42 000€ d’amende et dix ans de prison, c’est la peine maximum à laquelle seront désormais exposés les journalistes en cas de diffamation en ligne. Ces nouvelles sanctions font partie du nouveau Computer and Cybercrimes Act, promulgué par le président Uhuru Kenyatta le 16 mai 2018. De la même manière, toute publication intentionnelle de fausse nouvelle qui “constitue un discours de haine” ou “porte atteinte à la réputation des autres” risque une peine allant jusqu’à deux ans de prison.

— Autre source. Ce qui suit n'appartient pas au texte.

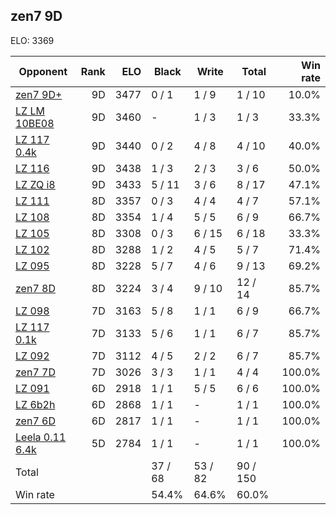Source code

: ## zen7 9D ##

ELO: 3369

Opponent | Rank | ELO | Black | Write | Total | Win rate
---------|-----:|----:|-------|-------|-------|-------:
[zen7 9D+](zen7%209D+.md) | 9D | 3477 | 0 / 1 | 1 / 9 | 1 / 10 | 10.0%
[LZ LM 10BE08](LZ%20LM%2010BE08.md) | 9D | 3460 | - | 1 / 3 | 1 / 3 | 33.3%
[LZ 117 0.4k](LZ%20117%200.4k.md) | 9D | 3440 | 0 / 2 | 4 / 8 | 4 / 10 | 40.0%
[LZ 116](LZ%20116.md) | 9D | 3438 | 1 / 3 | 2 / 3 | 3 / 6 | 50.0%
[LZ ZQ i8](LZ%20ZQ%20i8.md) | 9D | 3433 | 5 / 11 | 3 / 6 | 8 / 17 | 47.1%
[LZ 111](LZ%20111.md) | 8D | 3357 | 0 / 3 | 4 / 4 | 4 / 7 | 57.1%
[LZ 108](LZ%20108.md) | 8D | 3354 | 1 / 4 | 5 / 5 | 6 / 9 | 66.7%
[LZ 105](LZ%20105.md) | 8D | 3308 | 0 / 3 | 6 / 15 | 6 / 18 | 33.3%
[LZ 102](LZ%20102.md) | 8D | 3288 | 1 / 2 | 4 / 5 | 5 / 7 | 71.4%
[LZ 095](LZ%20095.md) | 8D | 3228 | 5 / 7 | 4 / 6 | 9 / 13 | 69.2%
[zen7 8D](zen7%208D.md) | 8D | 3224 | 3 / 4 | 9 / 10 | 12 / 14 | 85.7%
[LZ 098](LZ%20098.md) | 7D | 3163 | 5 / 8 | 1 / 1 | 6 / 9 | 66.7%
[LZ 117 0.1k](LZ%20117%200.1k.md) | 7D | 3133 | 5 / 6 | 1 / 1 | 6 / 7 | 85.7%
[LZ 092](LZ%20092.md) | 7D | 3112 | 4 / 5 | 2 / 2 | 6 / 7 | 85.7%
[zen7 7D](zen7%207D.md) | 7D | 3026 | 3 / 3 | 1 / 1 | 4 / 4 | 100.0%
[LZ 091](LZ%20091.md) | 6D | 2918 | 1 / 1 | 5 / 5 | 6 / 6 | 100.0%
[LZ 6b2h](LZ%206b2h.md) | 6D | 2868 | 1 / 1 | - | 1 / 1 | 100.0%
[zen7 6D](zen7%206D.md) | 6D | 2817 | 1 / 1 | - | 1 / 1 | 100.0%
[Leela 0.11 6.4k](Leela%200.11%206.4k.md) | 5D | 2784 | 1 / 1 | - | 1 / 1 | 100.0%
Total | | | 37 / 68 | 53 / 82 | 90 / 150 | 
Win rate| | | 54.4% | 64.6% | 60.0% |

“Aucun journaliste ne devrait encourir une peine de prison pour diffamation, estime Arnaud Froger, responsable du bureau Afrique à Reporters sans frontières. Ces peines sont disproportionnées et n’ont pour objectif que de faire pression sur les blogueurs et journalistes. Pour les médias kenyans, ce nouveau tour de vis va élargir un peu plus le pouvoir de contrôle des autorités sur les publications en ligne”.
Le projet de loi avait été voté par le Parlement du Kenya le 26 avril dernier. Le texte a été promulgué malgré les mises en garde des associations de la presse sur les menaces pour la liberté de l'information. David Omwoyo, vice-président du Media Council, avait exprimé le 11 mai sa réserve sur cette régulation qui ”pourrait être utilisée par les autorités pour entraver la liberté de la presse”.
Ce n’est pas la première fois qu’une loi visant à intimider les journalistes est instituée au Kenya. En 2013, le Parlement avait adopté le Media Council Act permettant au gouvernement de censurer les médias lorsque ceux-ci critiquent les autorités, en les menaçant de suspension et d’amendes exorbitantes. Lors des élections en 2017, les autorités avaient également émis une série de consignes pour les journalistes, telles que l’interdiction de publier les résultats électoraux.
Le Kenya occupe la 96e place sur 180 dans le classement mondial 2018 de la liberté de la presse établi par RSF.